Café Zinho: Red Flags Ignored and Paying the Price

            By night, I like to think of myself as a food critic of sorts, but by day, I teach.  And all good teachers know that the start of a good lesson begins by accessing your students’ prior knowledge on a subject.  So my friends, before you read this telling review, take a moment to watch this SNL skit, entitled Red Flag, compliments of Hulu.  I will be referencing the comedy genius of this Kristen Wiig video on occasion, so educate yourself.  (P.S. If you haven’t already seen this video, shame to you.)
I’m a strong believer in signs, or gut feelings as one might say.  That’s why I’m kicking myself for ignoring the blatant liver quiver I got when arriving at Café Zinho.  Upon opening the front door, I practically walked into a table of diners who were squeezed right next to the entrance.  My husband and I awkwardly plastered ourselves against the door in hopes of seeing a staff member to check us in for our 7:30 pm reservations.  An older woman came out from the kitchen and greeted us promptly, asking for our name.  I couldn’t wait to sit down and move out of the way.  Unfortunately, that didn’t go as smoothly as I would’ve hoped.  The woman asked for my husband’s name again and read aloud names that were not ours.  She then asked when we had called and whom we had spoken to when we made our reservations, as if that would make our name appear on the list.  What it boiled down to, however, was that the gentleman who took my husband’s phone call earlier in the week had not recorded it in the book.  The hostess informed us, speaking over a table of guests, that the gentleman we spoke to was in his car when we called so he most likely forgot to write our name down.  The woman then looked at us as if the oversight was out of her hands.  It was our problem, not hers.  (“Red flag,” cue whisper voice.) 
Just as we were about to turn for the door, an older couple got up from their table, informing us that they were on their way out and insisted we take their seats.  The hostess (who we later discovered was the owner as well) checked the book to see if the table in question was reserved.  It was not, so just like that she changed her face and greeted us with a smile as if the previous five minutes of rudeness had never happened.  She asked if we could wait a moment while she changed the table linens.  As we leaned against the door, I scanned the room of patrons for the first time.  That’s when I realized that the average age of diners was easily 65+.  (“Red flag,” more whispering.)  Not to say that an older crowd indicates poor food quality, but my hopes of modern fare were quickly diminishing. 
With a feeling of unease, we sat down at the tiny table, which was wobbly and placed against the hostess/beverage area desk.  After reviewing the menu, I started to feel a bit better.  The menu was small and featured some classic Portuguese dishes.  Several menu items sounded quite delicious and I began wondering how I would choose just one.  We decided to begin with the Chicken Liver appetizer.  It came out promptly and looked as scrumptious as it sounded.  The livers were sautéed to perfection (crispy on the outside and velvety on the inside) and dressed with an apple cider sauce.  They were nicely accompanied with a healthy handful of arugula, and topped with apple slaw and bacon chunks.  When you put a taste of each ingredient on your fork, it was a beautiful balance of flavors and textures.  Better yet, we were served a basket of warm corn meal based bread.  I used some bits of the delightful dough to sop up some of the remaining sauce.  It was that good! 

Chicken Liver Appetizer
Mariscada...looks deceivingly good. 
The hard rubbery foot that needed to be removed wasn't the deal breaker...it was the grit in my mouth.
If this wasn't a bowl of sea water, it would've been lovely to have a side of rice.
Strip Steak?  Salisbury Steak? I don't know either.
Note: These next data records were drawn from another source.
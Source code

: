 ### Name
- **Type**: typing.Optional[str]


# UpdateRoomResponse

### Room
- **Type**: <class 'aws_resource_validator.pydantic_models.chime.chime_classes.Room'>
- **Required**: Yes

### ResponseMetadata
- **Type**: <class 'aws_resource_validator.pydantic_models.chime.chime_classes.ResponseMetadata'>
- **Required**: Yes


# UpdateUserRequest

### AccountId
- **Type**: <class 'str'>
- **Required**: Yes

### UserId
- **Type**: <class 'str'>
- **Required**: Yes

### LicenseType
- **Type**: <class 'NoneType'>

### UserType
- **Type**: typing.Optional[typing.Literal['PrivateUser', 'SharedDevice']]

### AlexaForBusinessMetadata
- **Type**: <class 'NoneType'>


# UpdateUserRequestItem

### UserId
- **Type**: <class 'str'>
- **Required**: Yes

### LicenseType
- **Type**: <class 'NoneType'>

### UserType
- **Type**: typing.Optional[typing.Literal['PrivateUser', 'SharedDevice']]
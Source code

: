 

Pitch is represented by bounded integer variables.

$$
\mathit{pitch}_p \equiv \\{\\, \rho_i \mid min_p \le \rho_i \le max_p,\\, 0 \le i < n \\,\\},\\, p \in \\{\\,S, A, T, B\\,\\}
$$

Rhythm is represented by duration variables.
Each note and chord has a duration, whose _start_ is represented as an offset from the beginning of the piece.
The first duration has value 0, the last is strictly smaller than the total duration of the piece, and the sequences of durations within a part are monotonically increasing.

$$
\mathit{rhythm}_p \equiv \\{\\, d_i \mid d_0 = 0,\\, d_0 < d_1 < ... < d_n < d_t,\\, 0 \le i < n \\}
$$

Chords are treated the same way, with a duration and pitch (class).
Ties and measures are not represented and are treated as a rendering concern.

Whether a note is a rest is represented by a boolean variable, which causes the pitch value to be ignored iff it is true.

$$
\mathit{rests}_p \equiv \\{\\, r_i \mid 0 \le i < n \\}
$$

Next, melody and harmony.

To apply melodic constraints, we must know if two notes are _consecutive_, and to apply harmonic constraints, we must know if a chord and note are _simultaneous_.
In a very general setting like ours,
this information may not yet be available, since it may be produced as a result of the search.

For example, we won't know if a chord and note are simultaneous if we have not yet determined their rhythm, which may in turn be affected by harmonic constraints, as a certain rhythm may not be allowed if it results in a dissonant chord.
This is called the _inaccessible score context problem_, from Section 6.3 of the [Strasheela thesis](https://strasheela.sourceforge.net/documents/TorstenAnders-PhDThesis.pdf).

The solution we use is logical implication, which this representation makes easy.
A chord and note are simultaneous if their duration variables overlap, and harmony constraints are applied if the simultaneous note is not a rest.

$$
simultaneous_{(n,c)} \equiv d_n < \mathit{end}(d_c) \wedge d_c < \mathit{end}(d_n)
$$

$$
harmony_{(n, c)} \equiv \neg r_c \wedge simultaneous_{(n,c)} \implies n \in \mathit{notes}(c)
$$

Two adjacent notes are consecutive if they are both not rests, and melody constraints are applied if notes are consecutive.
Feeling quite relieved and more relaxed after our first course, we sat back and enjoyed a glass of our favorite wine (BYOB).  As we waited for our entrees to arrive, however, that nagging feeling of foreshadowed dread started creeping back.  As mentioned, our table was literally next to a staff area.  When my husband and I weren’t chatting, we began overhearing unpleasant conversations from the wait staff.  “That’s not my table, it’s yours.”  “Wait, which bottle of wine goes to that table?”  “I tried their leftover wine.  It was really gross.” (“Red flag.”)  As I looked at my husband, I noticed his face was contorted as well.  Was he hearing this too?  Perhaps, but he was looking at the line of dirt and dust that was crusted on the desk we were seated against.  Considering this is an area that diners are seated next to and countless dishes are placed on, it was a serious oversight in the cleaning department.  Then I heard it… “Baby, you’re a firework. Come on show ‘em what your worth.”  Yes, it’s true; they were playing Katy Perry at a Portuguese restaurant.  (“RED FLAG!”)  But it was too late…our entrees were already en route to our table.
Our waiter, who we hadn’t seen since he’d brought our appetizer, clumsily placed my Mariscada (shellfish stew) in front of me.  My eyes widened as I noticed the size and variety of shellfish in my bowl.  I wish that bigger always meant better ladies, but after the first bite, I knew I was going home unsatisfied.   For starters, my scallops were served with their feet still attached.  Not the end of the world though, no that came when I bit into one.  Instantly, I felt the grit between my teeth.  These beautiful scallops were absolute rubbish.  They were nothing more than a salty, sandy sponge.  The shrimp and mussels were equally distasteful as they were completely overcooked.  You could have easily bounced those shrimp.  The only part of the dish worth eating was the few clams they’d thrown in.  They were actually tender, although still on the salty side.  After removing the shellfish, what was left was approximately two full cups of sodium packed broth.  Having had Mariscada at other Portuguese/Brazilian eateries, I realized that they hadn’t given me a side of rice to soak up the stock.  Considering I would’ve needed to drink a gallon of water if I had actually consumed the juice, I’ll consider that a positive in hindsight. 
My husband ordered the Strip Steak with Syrah and Mascarpone sauce.  Heavens to Betsy, I swear at first glance I thought they had brought him a Salisbury steak.  His steak was bathed in a puddle that tasted like coagulated beef bullion.  It was so underwhelming that I wanted to march back in the kitchen and demand to see proof they even had Syrah or mascarpone on hand.  It was served with a few pieces of boiled veggies including two little fingerling potatoes.  Perhaps they had boiled my husband's steak in the same pot. 
We were at the bottom of our wine bottle and sitting amongst an array of dirty dishes for over twenty minutes before we could get our inattentive waiter to visit our table.  Perhaps the wait staff is trained to stay away from the diners after they get their food to reduce the number of dishes sent back to the kitchen.  They figure you’ll cave and eat it out of shear hunger.  When he finally came over, he asked if we needed anything else.  We responded with a “no” and requested our check.  Do you think he cleared any of our dishes in his retreat?  Spoiler alert: no.  When he brought us our check, we were sitting in our coats ready to find something else to eat.  The total of our bill was pennies under the $70 mark.  That was the last straw, the final slap in my salty, dry mouth. 
Café Zinho was an absolute disappointment.  The only positives of the evening were the appetizer and the bottle of wine we brought ourselves.  Keep this lesson in mind, friends, heed the red flags or pay the consequence. 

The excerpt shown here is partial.